(Saved entries)
=====
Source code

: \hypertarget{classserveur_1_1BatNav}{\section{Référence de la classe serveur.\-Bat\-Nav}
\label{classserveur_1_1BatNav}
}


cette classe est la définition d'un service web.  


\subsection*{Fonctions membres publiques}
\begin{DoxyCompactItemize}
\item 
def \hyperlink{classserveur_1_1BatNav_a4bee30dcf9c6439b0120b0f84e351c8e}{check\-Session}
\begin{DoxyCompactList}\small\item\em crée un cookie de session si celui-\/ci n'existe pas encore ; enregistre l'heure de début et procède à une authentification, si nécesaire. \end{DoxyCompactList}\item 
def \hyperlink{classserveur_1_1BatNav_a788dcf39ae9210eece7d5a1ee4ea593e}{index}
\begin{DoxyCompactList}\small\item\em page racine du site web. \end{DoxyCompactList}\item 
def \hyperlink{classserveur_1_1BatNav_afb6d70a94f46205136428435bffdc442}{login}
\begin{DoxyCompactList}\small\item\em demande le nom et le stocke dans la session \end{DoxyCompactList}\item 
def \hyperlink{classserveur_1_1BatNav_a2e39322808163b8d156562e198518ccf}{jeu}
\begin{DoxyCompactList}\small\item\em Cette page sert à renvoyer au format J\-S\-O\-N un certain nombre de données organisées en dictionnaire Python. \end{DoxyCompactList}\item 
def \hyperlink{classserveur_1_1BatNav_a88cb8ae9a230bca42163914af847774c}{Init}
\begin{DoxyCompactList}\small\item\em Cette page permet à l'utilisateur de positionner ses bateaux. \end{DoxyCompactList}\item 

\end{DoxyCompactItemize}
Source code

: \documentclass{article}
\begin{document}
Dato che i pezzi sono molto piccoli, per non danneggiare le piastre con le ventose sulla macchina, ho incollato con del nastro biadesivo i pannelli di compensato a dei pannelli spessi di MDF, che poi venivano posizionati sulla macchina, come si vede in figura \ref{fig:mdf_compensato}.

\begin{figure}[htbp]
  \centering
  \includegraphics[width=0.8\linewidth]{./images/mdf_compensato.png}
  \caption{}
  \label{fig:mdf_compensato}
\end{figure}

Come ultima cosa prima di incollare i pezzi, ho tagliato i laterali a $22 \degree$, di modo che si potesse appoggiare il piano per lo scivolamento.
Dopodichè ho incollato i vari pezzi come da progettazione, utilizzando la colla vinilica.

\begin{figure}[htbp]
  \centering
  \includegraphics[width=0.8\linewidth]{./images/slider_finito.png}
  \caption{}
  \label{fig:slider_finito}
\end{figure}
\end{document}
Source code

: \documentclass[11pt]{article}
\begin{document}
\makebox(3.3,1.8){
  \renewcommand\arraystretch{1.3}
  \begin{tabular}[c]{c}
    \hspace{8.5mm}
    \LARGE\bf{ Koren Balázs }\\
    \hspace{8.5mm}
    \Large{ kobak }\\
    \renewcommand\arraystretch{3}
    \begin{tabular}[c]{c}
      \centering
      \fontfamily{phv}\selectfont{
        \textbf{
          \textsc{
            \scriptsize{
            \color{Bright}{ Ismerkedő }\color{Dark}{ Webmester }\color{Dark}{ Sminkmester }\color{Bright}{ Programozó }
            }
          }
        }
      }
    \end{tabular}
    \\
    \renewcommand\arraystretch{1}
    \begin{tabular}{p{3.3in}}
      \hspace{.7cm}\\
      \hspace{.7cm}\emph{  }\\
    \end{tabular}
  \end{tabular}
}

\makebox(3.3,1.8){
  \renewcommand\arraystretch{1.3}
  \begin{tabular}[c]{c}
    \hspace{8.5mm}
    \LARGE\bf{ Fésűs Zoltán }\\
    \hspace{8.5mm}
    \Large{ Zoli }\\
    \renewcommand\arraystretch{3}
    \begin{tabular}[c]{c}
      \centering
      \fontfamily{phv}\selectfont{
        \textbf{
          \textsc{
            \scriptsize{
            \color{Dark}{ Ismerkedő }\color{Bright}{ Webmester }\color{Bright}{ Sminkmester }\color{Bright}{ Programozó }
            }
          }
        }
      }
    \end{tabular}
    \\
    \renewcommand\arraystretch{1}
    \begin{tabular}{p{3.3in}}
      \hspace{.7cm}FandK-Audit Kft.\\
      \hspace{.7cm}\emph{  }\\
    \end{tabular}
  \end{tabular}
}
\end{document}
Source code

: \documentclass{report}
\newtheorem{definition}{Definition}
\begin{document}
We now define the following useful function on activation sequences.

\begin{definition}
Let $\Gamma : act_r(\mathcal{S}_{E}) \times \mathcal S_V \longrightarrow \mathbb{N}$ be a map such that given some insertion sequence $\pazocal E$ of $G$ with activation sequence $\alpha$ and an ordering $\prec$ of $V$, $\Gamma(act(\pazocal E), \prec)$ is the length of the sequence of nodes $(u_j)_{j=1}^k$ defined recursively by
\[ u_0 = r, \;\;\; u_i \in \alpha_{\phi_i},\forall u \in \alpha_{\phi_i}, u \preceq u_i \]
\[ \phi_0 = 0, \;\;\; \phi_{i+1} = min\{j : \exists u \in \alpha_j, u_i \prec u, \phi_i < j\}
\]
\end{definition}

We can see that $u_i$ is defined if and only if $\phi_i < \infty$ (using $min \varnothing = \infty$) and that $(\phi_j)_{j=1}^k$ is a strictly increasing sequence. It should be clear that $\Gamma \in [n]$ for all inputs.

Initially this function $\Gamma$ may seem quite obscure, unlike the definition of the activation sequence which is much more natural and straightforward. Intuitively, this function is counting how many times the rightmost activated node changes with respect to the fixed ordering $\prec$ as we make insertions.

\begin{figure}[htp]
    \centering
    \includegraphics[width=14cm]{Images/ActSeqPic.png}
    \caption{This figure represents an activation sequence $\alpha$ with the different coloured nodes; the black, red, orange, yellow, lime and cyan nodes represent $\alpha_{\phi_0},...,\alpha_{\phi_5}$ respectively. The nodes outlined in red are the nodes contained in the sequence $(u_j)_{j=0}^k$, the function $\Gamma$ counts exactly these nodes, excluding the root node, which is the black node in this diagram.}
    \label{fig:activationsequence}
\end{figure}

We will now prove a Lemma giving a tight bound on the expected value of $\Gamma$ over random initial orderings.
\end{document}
=====
What the answer needs is every line from the data above with "linewidth" in it.

  \includegraphics[width=0.8\linewidth]{./images/mdf_compensato.png}
  \includegraphics[width=0.8\linewidth]{./images/slider_finito.png}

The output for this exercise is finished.